樹安の日々インスピレーション

日々の生活の中での気づきを、徒然なるままに

友情のおはなし

先日見たとあるテレビ番組で、とっても素敵なエピソードを紹介していたので、シェアさせてもらいますね。

私が小学生の頃にブームになっていた女子プロレス。当時人気絶頂だったクラッシュギャルズ長与千種さんと、悪役レスラーだった極悪同盟ダンプ松本さんとのお話です。

 

もともとは悪役志望だった長与さんと、アイドルレスラーになりたかったダンプさん。皮肉なことに、2人が与えられた役割は真逆のものでした。それでも2人は、それぞれが与えられた道を極めるべく精進します。

長与さんはファンの方に喜んでもらえるように、ヒーローとしての強い自分を演出し、プロレススタイルもアクロバティックでダイナミックなものを取り入れていきます。相棒のライオネス飛鳥さんとともに歌も歌い、一躍アイドルレスラーとなります。

一方でダンプさんは、悪役を極めるべく嫌われ者に徹します。鉄パイプ攻撃、チェーンで首を絞める、相手をフォークで刺す…もうやりたい放題。レフリーも極悪同盟お抱えの阿部四郎さんなので、反則行為をわざと見逃します。対戦相手のファンの非難、悲鳴が轟きますが…そんなの関係ありません。

ある意味わかりやすいヒーローと悪役の対決…当時の女子プロレスは大人気でした。この2人が繰り広げた様々な試合、特に髪切りデスマッチは小学生当時の私には衝撃的で、今でもよく覚えています。
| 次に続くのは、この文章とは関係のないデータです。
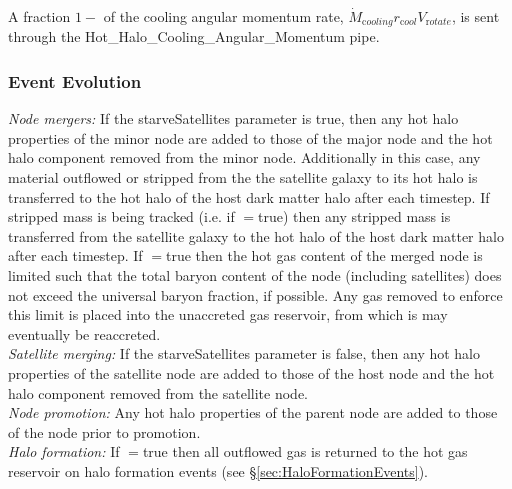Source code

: A fraction $1-${\normalfont \ttfamily [hotHaloAngularMomentumLossFraction]} of the cooling angular momentum rate, $\dot{M}_{\mathrm cooling} r_{\mathrm cool} V_{\mathrm rotate}$, is sent through the {\normalfont \ttfamily Hot\_Halo\_Cooling\_Angular\_Momentum} pipe.

\subsubsection{Event Evolution}

\noindent\emph{Node mergers:} If the {\normalfont \ttfamily starveSatellites} parameter is true, then any hot halo properties of the minor \gls{node} are added to those of the major \gls{node} and the hot halo \gls{component} removed from the minor node. Additionally in this case, any material outflowed or stripped from the the satellite galaxy to its hot halo is transferred to the hot halo of the host dark matter halo after each timestep. If stripped mass is being tracked (i.e. if {\normalfont \ttfamily [hotHaloTrackStrippedGas]}$=${\normalfont \ttfamily true}) then any stripped mass is transferred from the satellite galaxy to the hot halo of the host dark matter halo after each timestep. If {\normalfont \ttfamily [hotHaloNodeMergerLimitBaryonFraction]}$=${\normalfont \ttfamily true} then the hot gas content of the merged node is limited such that the total baryon content of the node (including satellites) does not exceed the universal baryon fraction, if possible. Any gas removed to enforce this limit is placed into the unaccreted gas reservoir, from which is may eventually be reaccreted.\\

\noindent\emph{Satellite merging:} If the {\normalfont \ttfamily starveSatellites} parameter is false, then any hot halo properties of the satellite \gls{node} are added to those of the host \gls{node} and the hot halo \gls{component} removed from the satellite node.\\

\noindent\emph{Node promotion:} Any hot halo properties of the parent \gls{node} are added to those of the \gls{node} prior to promotion.\\

\noindent\emph{Halo formation:} If {\normalfont \ttfamily [hotHaloOutflowReturnOnFormation]}$=${\normalfont \ttfamily true} then all outflowed gas is returned to the hot gas reservoir on halo formation events (see \S\ref{sec:HaloFormationEvents}).\\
テレビの前で夢中になって見ていました。

 

しかし…実は養成所で同期だった2人。駆け出しレスラーの頃は仲良しだったのです。でも、対決していた時期は本当に仲が悪かったそうで、会社の人にそれぞれの悪口を吹き込まれてもいたそうです。

そして、特にダンプさんは徹底して憎まれ役に徹するあまり、実家に来てくれたプロレスファンの方を追い返し、サイン色紙もへし折り、お母様を悲しませてしまったそうです。実はプロレスを始めるきっかけは、経済的に苦しいお母様を助けるためだったのに、そのお母様に悲しい思いをさせている…それでも悪役に徹したダンプさん。凄まじいプロ根性です。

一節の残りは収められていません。